◆ PROBLEM TO WORK ON ◆
Among the entries below, find all lines that include "tgara" and copy them.

◆ RECORDS FOR THE TASK ◆
----
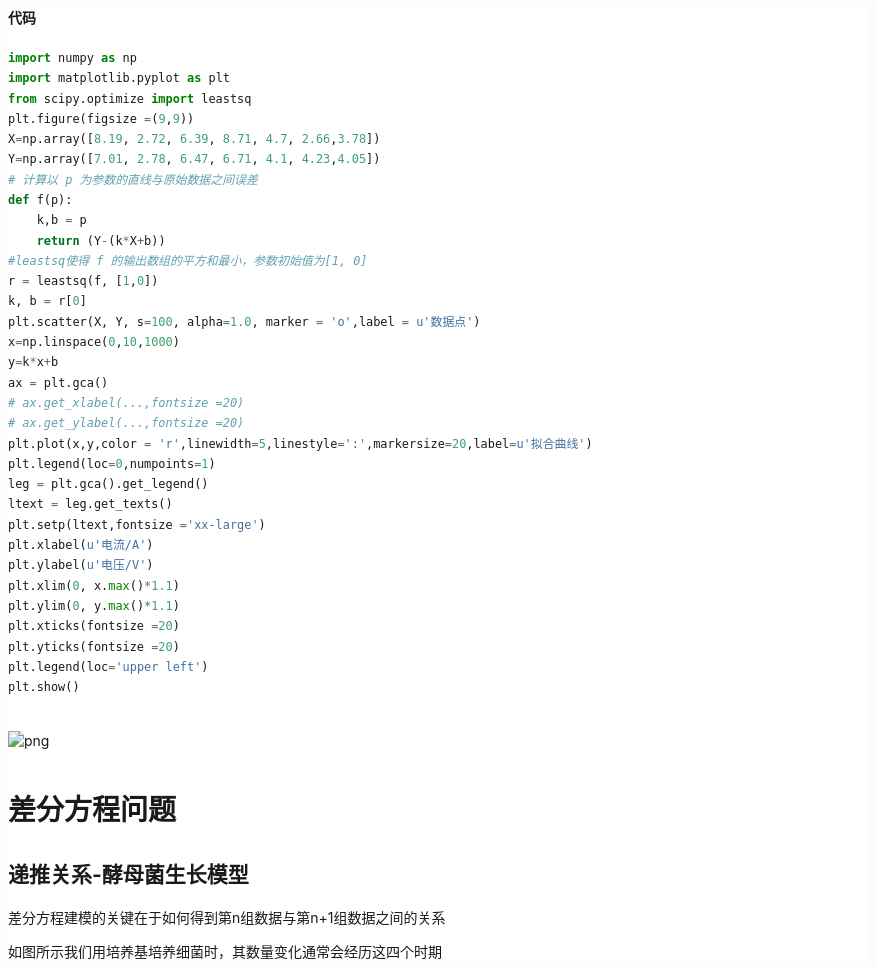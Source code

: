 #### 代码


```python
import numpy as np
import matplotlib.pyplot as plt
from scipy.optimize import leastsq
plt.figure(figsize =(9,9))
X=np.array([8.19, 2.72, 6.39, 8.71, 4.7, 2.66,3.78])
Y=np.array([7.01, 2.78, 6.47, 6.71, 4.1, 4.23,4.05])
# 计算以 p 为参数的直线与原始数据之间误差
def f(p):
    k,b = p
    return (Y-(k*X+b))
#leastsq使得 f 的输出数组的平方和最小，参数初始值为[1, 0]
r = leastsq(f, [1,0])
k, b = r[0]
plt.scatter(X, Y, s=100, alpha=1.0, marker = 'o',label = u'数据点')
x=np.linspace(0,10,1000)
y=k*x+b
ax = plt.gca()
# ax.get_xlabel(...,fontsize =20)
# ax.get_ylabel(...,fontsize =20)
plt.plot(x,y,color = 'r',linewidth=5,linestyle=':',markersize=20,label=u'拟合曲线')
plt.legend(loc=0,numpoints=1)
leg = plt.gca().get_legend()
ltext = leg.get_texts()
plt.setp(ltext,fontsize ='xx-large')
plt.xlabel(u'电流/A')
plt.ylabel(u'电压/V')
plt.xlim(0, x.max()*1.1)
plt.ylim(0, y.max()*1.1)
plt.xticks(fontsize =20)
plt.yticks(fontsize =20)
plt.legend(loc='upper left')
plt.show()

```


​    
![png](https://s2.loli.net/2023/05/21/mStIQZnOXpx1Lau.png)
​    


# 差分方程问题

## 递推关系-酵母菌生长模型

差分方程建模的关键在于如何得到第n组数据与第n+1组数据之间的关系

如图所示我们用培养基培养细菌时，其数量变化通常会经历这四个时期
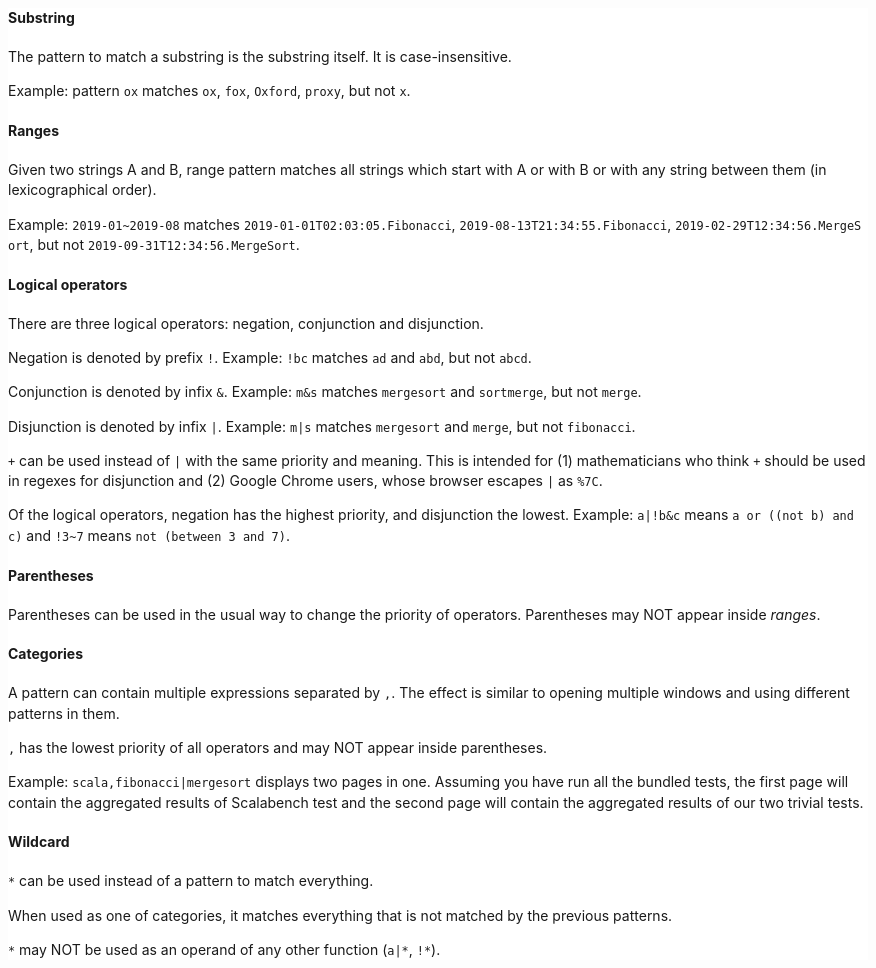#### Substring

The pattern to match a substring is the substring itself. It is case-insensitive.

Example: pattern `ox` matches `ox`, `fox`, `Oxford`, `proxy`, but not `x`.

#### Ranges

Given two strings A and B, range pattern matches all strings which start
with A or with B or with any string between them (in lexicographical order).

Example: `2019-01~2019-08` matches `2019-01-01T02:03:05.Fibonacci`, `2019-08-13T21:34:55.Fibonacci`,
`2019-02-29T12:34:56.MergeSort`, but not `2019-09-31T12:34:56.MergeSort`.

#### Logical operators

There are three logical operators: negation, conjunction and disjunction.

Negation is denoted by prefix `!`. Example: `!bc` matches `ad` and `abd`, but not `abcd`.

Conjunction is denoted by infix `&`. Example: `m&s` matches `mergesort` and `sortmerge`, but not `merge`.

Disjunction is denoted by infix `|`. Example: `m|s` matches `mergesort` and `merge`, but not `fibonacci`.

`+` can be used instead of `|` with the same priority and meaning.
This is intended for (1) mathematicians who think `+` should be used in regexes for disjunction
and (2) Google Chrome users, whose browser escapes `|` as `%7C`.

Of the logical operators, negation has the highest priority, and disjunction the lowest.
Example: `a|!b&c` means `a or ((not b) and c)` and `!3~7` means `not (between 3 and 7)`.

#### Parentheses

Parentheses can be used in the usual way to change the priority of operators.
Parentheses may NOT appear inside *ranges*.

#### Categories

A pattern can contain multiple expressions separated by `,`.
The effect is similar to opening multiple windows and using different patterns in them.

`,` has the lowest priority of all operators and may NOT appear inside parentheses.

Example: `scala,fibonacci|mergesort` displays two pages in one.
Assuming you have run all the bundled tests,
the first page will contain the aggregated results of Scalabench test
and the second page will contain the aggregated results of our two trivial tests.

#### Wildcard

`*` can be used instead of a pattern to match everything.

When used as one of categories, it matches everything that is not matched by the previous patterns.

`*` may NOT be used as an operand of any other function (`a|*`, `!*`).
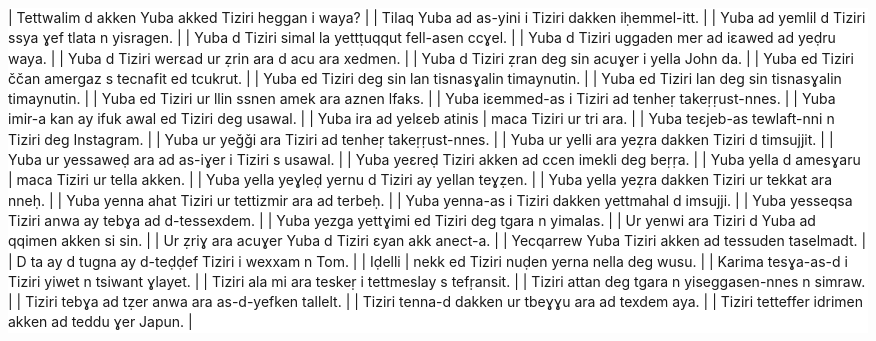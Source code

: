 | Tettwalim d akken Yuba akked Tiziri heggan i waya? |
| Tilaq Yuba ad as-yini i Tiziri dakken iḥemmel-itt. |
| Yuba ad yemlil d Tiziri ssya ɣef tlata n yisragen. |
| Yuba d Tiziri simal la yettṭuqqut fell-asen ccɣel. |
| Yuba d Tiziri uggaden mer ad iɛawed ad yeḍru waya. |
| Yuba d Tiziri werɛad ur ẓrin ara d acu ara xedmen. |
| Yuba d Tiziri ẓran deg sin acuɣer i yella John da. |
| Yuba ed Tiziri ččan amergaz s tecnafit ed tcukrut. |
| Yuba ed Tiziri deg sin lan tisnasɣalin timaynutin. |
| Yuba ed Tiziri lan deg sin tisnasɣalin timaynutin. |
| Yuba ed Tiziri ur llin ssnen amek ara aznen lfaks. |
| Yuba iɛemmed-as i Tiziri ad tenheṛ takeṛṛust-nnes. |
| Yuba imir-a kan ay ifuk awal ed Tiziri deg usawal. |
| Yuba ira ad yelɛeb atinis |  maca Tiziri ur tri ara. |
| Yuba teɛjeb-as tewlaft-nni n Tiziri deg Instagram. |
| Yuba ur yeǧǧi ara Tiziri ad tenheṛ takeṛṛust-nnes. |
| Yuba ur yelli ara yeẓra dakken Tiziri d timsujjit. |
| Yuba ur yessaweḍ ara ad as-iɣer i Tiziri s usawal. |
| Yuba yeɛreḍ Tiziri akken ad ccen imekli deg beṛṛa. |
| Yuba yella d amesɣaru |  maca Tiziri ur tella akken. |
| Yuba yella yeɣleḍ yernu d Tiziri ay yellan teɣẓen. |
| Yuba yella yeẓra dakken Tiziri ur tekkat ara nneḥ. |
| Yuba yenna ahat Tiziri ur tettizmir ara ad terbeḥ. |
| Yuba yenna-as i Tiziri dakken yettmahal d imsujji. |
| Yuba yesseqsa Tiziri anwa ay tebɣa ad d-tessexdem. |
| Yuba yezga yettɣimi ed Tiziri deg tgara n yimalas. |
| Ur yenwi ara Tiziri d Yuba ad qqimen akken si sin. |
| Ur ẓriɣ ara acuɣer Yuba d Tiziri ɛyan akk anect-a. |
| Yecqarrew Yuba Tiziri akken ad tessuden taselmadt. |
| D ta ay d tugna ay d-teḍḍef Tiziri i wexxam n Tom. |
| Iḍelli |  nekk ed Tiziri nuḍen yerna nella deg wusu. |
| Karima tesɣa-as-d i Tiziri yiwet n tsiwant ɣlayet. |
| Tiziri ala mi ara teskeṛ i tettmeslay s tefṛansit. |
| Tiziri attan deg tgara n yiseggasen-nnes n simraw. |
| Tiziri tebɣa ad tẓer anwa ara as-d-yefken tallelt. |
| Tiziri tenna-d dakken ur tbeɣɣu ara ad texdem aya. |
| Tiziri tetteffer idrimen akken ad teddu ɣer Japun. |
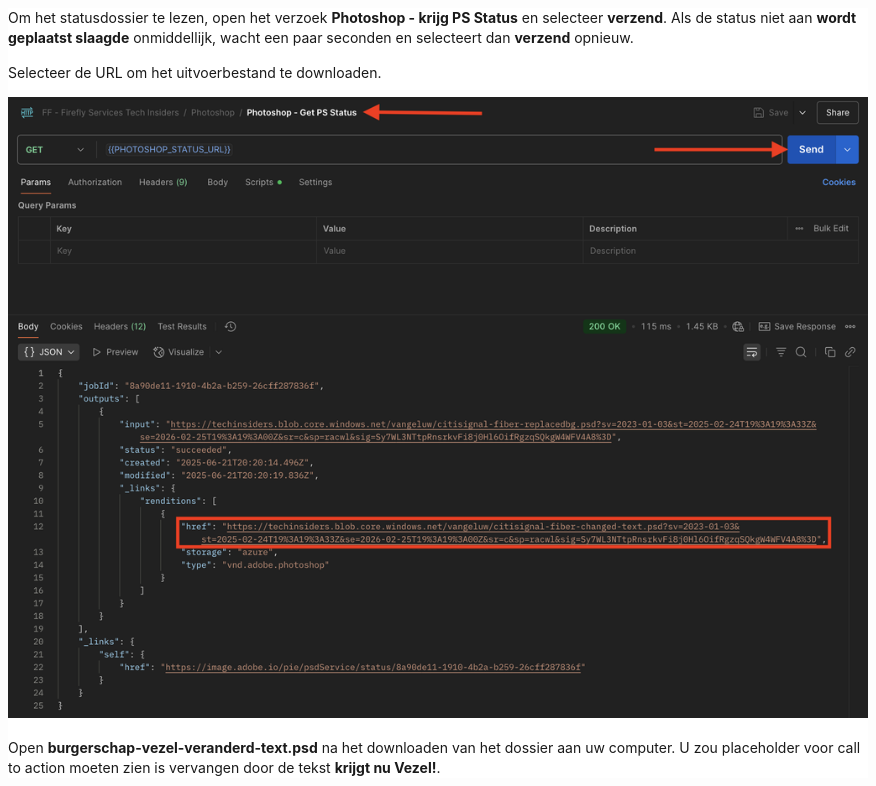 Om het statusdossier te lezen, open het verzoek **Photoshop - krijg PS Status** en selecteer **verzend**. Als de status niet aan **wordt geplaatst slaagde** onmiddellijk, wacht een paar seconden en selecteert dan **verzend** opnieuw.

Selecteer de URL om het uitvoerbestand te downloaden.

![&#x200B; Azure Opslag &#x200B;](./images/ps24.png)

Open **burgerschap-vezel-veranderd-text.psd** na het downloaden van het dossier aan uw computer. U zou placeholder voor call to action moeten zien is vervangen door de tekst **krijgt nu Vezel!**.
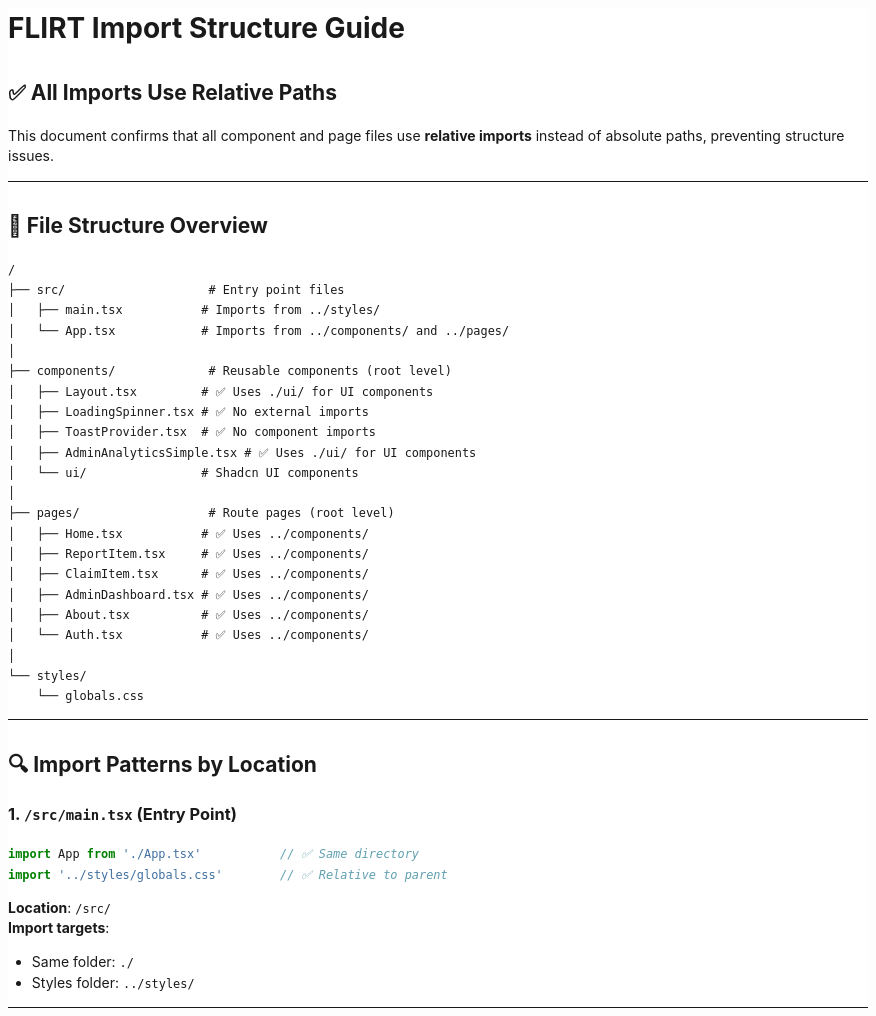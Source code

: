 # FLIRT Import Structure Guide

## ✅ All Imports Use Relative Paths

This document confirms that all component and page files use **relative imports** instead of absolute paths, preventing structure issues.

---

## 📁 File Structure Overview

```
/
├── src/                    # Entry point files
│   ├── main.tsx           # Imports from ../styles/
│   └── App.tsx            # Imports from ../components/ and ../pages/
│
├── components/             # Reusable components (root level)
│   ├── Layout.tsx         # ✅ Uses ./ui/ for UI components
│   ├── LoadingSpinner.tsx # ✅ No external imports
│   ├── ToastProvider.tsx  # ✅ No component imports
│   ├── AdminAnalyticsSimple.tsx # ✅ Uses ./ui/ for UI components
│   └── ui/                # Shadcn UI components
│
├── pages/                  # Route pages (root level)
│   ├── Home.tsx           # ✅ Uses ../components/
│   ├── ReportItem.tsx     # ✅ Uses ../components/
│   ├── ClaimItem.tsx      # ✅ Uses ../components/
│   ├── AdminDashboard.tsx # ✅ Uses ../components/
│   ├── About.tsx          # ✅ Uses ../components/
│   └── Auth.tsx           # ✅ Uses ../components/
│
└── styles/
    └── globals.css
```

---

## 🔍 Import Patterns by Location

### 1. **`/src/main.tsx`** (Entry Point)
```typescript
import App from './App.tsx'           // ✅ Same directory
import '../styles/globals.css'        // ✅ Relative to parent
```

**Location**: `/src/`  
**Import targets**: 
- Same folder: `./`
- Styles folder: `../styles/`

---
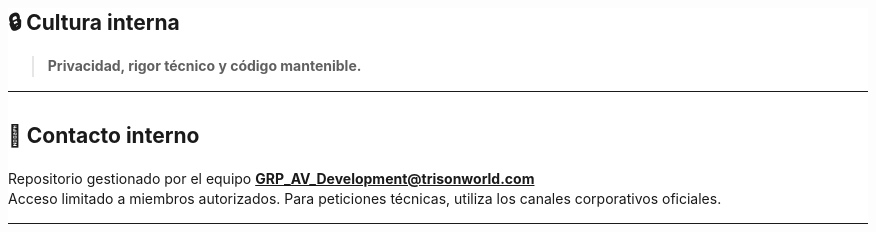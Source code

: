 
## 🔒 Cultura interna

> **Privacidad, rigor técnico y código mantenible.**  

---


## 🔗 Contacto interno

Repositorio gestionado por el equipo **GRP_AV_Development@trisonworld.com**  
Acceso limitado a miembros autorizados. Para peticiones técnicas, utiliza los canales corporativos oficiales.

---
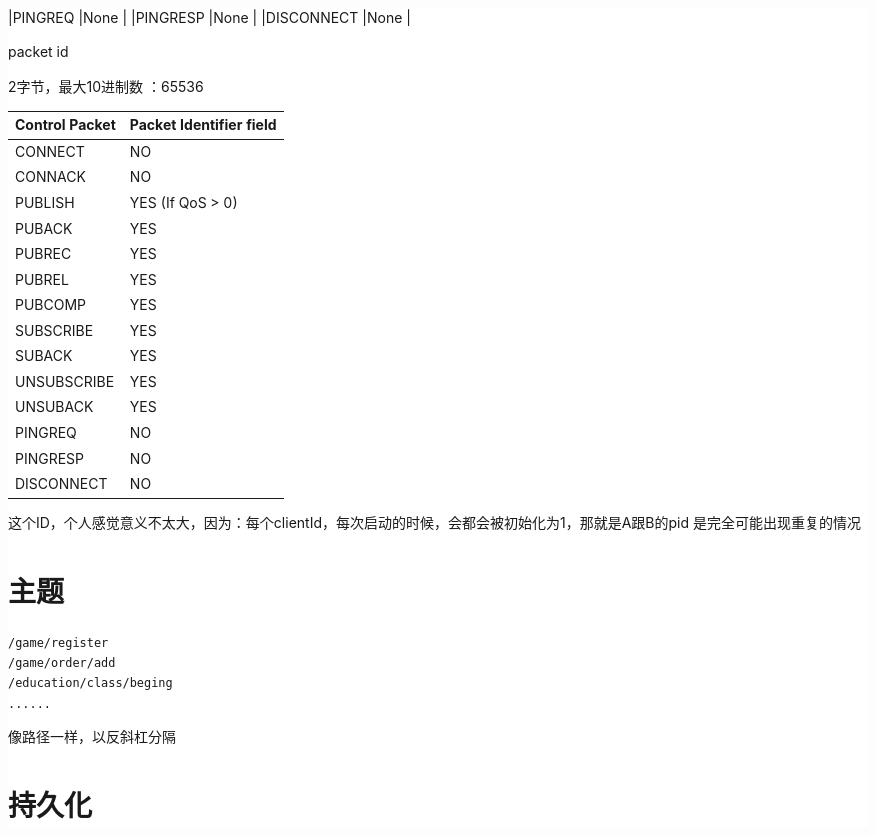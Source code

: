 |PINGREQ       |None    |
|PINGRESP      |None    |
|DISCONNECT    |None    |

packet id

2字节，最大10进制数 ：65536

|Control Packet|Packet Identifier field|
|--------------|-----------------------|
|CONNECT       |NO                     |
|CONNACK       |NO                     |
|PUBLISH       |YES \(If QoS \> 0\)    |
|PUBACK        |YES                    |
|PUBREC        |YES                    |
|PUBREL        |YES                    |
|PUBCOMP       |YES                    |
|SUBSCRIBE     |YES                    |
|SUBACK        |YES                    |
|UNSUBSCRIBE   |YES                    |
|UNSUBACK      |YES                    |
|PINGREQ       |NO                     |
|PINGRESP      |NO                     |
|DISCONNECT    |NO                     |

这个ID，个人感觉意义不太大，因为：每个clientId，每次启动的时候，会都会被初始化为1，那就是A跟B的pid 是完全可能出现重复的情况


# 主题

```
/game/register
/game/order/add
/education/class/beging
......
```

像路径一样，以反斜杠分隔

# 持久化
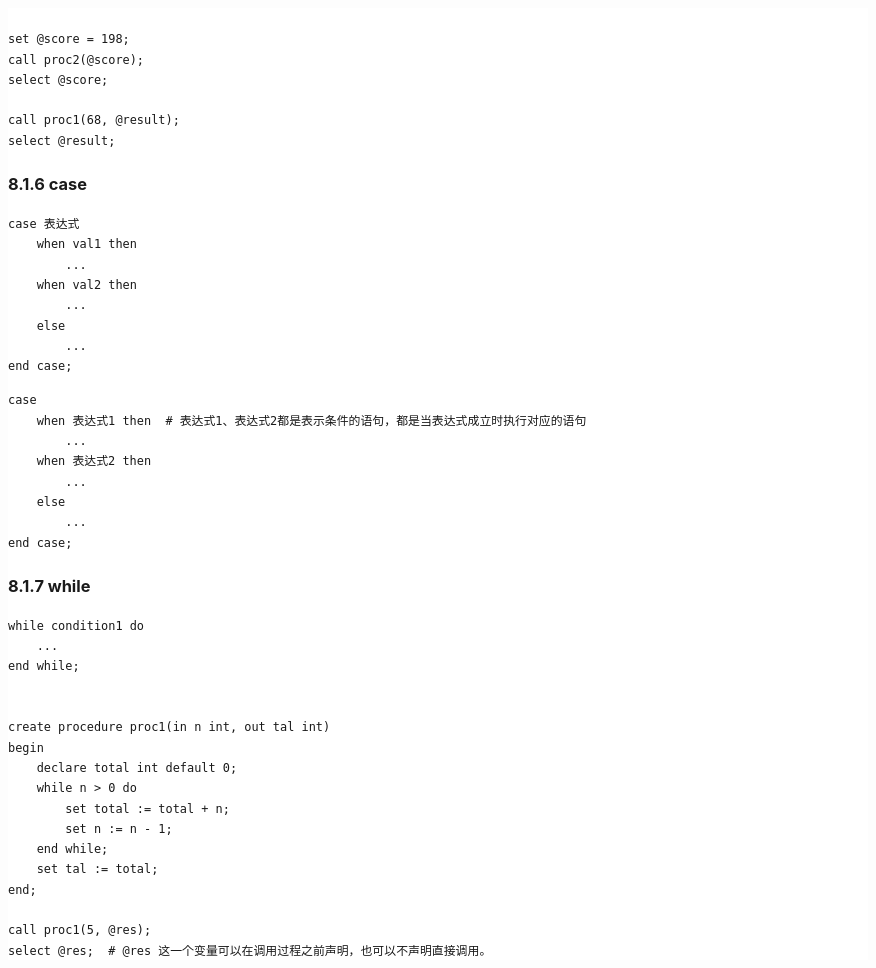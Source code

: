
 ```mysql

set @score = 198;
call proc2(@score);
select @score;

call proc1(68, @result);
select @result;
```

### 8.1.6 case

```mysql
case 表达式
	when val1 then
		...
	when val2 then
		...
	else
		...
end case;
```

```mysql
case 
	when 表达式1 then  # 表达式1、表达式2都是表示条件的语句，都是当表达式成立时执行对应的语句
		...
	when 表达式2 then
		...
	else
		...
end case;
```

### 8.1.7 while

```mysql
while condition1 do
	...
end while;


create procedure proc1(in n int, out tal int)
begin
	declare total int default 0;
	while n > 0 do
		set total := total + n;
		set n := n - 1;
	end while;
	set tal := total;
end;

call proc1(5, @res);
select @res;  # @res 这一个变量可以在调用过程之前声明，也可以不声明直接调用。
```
----
◆ PROBLEM SOLUTION ◆
| Yuba yezga yettɣimi ed Tiziri deg tgara n yimalas. |
| Tiziri attan deg tgara n yiseggasen-nnes n simraw. |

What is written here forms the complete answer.